Елочка поняла, что в операционной не место для споров, притом дядя затронул ее слабую струнку — чувство долга. С печально опущенной головой она вернулась в свою палату.
Как только санитары внесли ее героя обратно и начали перекладывать с носилок на кровать, она подбежала, и от нее не укрылось, что он кусает себе губы, стараясь не вскрикнуть. Санитар наклонился к нему, чтобы передвинуть поудобнее.
— Не надо… Я сам, — проговорил он сквозь зубы.
Елочка наклонилась со стаканом чая.
— Не могу… Благодарю… Не надо.
Другой санитар хотел поправить неудачно положенную подушку.
— Не надо… Ничего не надо… Оставьте!
Стоять и наблюдать, ничего не делая для облегчения, казалось Елочке немыслимым, неделикатным, невозможным: она послала за дежурным врачом.
— Что, тут? — хмуро спросил разбуженный по ее распоряжению врач, измучившийся за день и только что пристроившийся на больничной топче.
— Раненому нехорошо… Я не знаю, можно ли морфий…
— Морфий впрыскивали уже. Часто повторять не рекомендуется, — и врач взял руку раненого. — Ваши слезы неуместны, сестра. Дайте шприц и камфору и попрошу вас повнимательнее следить за пульсом.
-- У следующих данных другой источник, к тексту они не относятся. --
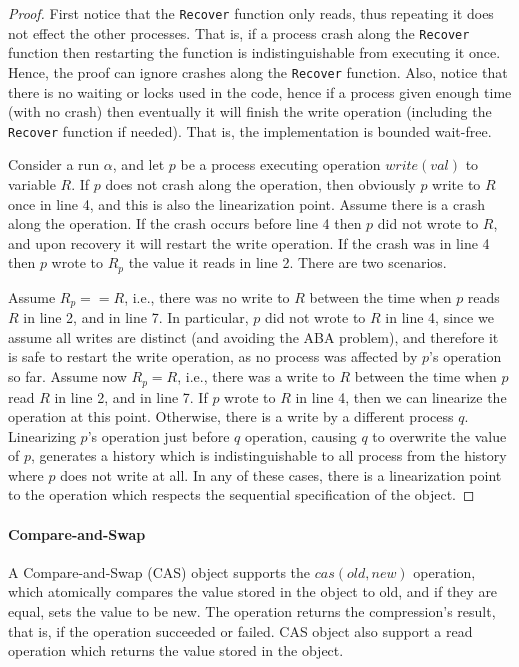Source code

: \begin{proof}
	First notice that the \texttt{Recover} function only reads, thus repeating it does not effect the other processes. That is, if a process crash along the \texttt{Recover} function then restarting the function is indistinguishable from executing it once. Hence, the proof can ignore crashes along the \texttt{Recover} function. Also, notice that there is no waiting or locks used in the code, hence if a process given enough time (with no crash) then eventually it will finish the write operation (including the \texttt{Recover} function if needed). That is, the implementation is bounded wait-free.
	
	Consider a run $\alpha$, and let $p$ be a process executing operation $write(val)$ to variable $R$. If $p$ does not crash along the operation, then obviously $p$ write to $R$ once in line 4, and this is also the linearization point. Assume there is a crash along the operation. If the crash occurs before line 4 then $p$ did not wrote to $R$, and upon recovery it will restart the write operation. If the crash was in line 4 then $p$ wrote to $R_p$ the value it reads in line 2. There are two scenarios.
	
	Assume $R_p == R$, i.e., there was no write to $R$ between the time when $p$ reads $R$ in line 2, and in line 7. In particular, $p$ did not wrote to $R$ in line 4, since we assume all writes are distinct (and avoiding the ABA problem), and therefore it is safe to restart the write operation, as no process was affected by $p$'s operation so far. Assume now $R_p = R$, i.e., there was a write to $R$ between the time when $p$ read $R$ in line 2, and in line 7. If $p$ wrote to $R$ in line 4, then we can linearize the operation at this point. Otherwise, there is a write by a different process $q$. Linearizing $p$'s operation just before $q$ operation, causing $q$ to overwrite the value of $p$, generates a history which is indistinguishable to all process from the history where $p$ does not write at all. In any of these cases, there is a linearization point to the operation which respects the sequential specification of the object.
\end{proof}


\paragraph*{Compare-and-Swap}

A Compare-and-Swap (CAS) object supports the $cas(old,new)$ operation, which atomically compares the value stored in the object to old, and if they are equal, sets the value to be new. The operation returns the compression's result, that is, if the operation succeeded or failed. CAS object also support a read operation which returns the value stored in the object.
Елочка виновато молчала. Врач сделал укол и повернулся к ней, видимо, уже смягчившись.
— Нам не полагается расстраиваться, сестрица. Это не содействует ни точности в работе, ни уверенности. Будете так переживать за каждого, никаких сил не хватит, издергаетесь и заболеете. Ну да вы привыкнете, когда поработаете подольше.
|
Елочке показались циничными эти слова. Мысленно она обозвала врача «Бездушным». Однако врач этот назначил индивидуальный пост у постели раненого, опасаясь, как бы тот не сорвал перевязку, едва только у него начнется бред, наступавший все предшествующие ночи. Очередное дежурство Елочки кончилось, и она вызвалась остаться у постели. Но эта ночь не принесла ей ни одной минуты, похожей на минуту в операционной; всю ночь он метался в бреду, а она держала его руки, не отходя ни на шаг. Только утром, уже перед обходом хирурга, он немного затих, и Елочка смогла сесть. Совершенно измученная, она положила голову к его ногам. Вновь пришедшая дежурная поспешила отправить ее домой. За всю ночь ни одного слова, которое можно вспомнить потом!
Даже в бреду он говорил в этот раз о какой-то Весте — по-видимому, своей лошади, которая была под ним убита.
Нового к его образу прибавилось только то, что, завладевая его руками, она разглядела у него на мизинце кольцо, которое носили только пажи: это было очень интересно и романтично, но это было все! Она ушла огорченная его тяжелым состоянием и тем, что он даже не будет знать, кто так самоотверженно сторожил его! Ей не пришло в голову, что товарищи доведут это до его сведения; еще менее ей могло придти в голову, в какой форме это будет сделано.
— А знаете ли, поручик, наша дурнушка положительно неравнодушна к вам.
— Вы о ком, господин подполковник?
— О той высокой, смугленькой, она всю ночь просидела около вашей постели.
— Я бы не назвал ее дурнушкой. У нее глаза, как у лани.
— Вот оно что! Так, может быть, как в романе — после выздоровления «Исайя ликуй»?
|
— Зачем же сразу «Исайя ликуй»? Эта мера, так сказать, катастрофическая! Может случиться, все обойдется ему и не так дорого, — отозвался другой офицер.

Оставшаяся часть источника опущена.